Task brief = The lines to be set down run from the line containing "Data associated with" through the final line of the data below; print them exactly and print nothing else.

Supplied information =

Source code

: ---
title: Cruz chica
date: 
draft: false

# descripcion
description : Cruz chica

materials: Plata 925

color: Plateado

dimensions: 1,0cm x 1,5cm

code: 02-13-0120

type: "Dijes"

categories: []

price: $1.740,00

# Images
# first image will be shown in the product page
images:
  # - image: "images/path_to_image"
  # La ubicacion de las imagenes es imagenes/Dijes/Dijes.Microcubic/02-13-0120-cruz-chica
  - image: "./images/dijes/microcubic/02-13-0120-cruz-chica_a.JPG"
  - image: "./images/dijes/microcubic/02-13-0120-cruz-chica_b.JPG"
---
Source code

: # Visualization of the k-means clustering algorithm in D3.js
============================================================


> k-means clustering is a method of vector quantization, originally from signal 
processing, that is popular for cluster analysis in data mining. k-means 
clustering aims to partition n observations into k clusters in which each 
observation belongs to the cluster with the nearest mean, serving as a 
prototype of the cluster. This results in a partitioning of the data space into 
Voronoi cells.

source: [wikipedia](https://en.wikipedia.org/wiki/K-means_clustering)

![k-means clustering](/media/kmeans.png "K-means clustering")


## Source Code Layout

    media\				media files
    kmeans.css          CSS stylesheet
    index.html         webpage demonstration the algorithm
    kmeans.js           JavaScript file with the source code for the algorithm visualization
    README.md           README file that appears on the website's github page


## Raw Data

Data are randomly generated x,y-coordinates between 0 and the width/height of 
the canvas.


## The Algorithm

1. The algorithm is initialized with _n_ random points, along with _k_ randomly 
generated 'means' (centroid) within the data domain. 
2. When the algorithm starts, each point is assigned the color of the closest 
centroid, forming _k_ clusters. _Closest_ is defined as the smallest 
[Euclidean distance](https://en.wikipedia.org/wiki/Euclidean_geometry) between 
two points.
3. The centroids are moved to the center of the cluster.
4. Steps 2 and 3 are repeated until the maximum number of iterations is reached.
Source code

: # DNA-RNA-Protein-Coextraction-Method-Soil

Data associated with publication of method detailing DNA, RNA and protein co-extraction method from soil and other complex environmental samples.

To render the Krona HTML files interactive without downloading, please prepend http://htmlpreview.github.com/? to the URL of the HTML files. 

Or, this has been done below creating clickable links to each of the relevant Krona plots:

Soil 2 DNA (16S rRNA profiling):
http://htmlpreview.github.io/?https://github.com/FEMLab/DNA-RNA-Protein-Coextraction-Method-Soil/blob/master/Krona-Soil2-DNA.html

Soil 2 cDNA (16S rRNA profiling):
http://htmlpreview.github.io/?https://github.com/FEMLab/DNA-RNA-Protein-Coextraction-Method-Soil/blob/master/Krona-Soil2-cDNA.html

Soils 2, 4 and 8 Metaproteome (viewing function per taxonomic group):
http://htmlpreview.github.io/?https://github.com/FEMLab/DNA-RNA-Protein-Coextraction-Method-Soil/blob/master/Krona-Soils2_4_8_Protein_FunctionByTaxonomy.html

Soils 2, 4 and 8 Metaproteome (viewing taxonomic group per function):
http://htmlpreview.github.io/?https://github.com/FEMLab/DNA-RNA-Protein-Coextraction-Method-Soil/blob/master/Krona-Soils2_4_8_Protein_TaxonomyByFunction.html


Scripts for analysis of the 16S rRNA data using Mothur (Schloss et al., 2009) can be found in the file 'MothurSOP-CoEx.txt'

Expected answer =
Data associated with publication of method detailing DNA, RNA and protein co-extraction method from soil and other complex environmental samples.

To render the Krona HTML files interactive without downloading, please prepend http://htmlpreview.github.com/? to the URL of the HTML files. 

Or, this has been done below creating clickable links to each of the relevant Krona plots:

Soil 2 DNA (16S rRNA profiling):
http://htmlpreview.github.io/?https://github.com/FEMLab/DNA-RNA-Protein-Coextraction-Method-Soil/blob/master/Krona-Soil2-DNA.html

Soil 2 cDNA (16S rRNA profiling):
http://htmlpreview.github.io/?https://github.com/FEMLab/DNA-RNA-Protein-Coextraction-Method-Soil/blob/master/Krona-Soil2-cDNA.html

Soils 2, 4 and 8 Metaproteome (viewing function per taxonomic group):
http://htmlpreview.github.io/?https://github.com/FEMLab/DNA-RNA-Protein-Coextraction-Method-Soil/blob/master/Krona-Soils2_4_8_Protein_FunctionByTaxonomy.html

Soils 2, 4 and 8 Metaproteome (viewing taxonomic group per function):
http://htmlpreview.github.io/?https://github.com/FEMLab/DNA-RNA-Protein-Coextraction-Method-Soil/blob/master/Krona-Soils2_4_8_Protein_TaxonomyByFunction.html


Scripts for analysis of the 16S rRNA data using Mothur (Schloss et al., 2009) can be found in the file 'MothurSOP-CoEx.txt'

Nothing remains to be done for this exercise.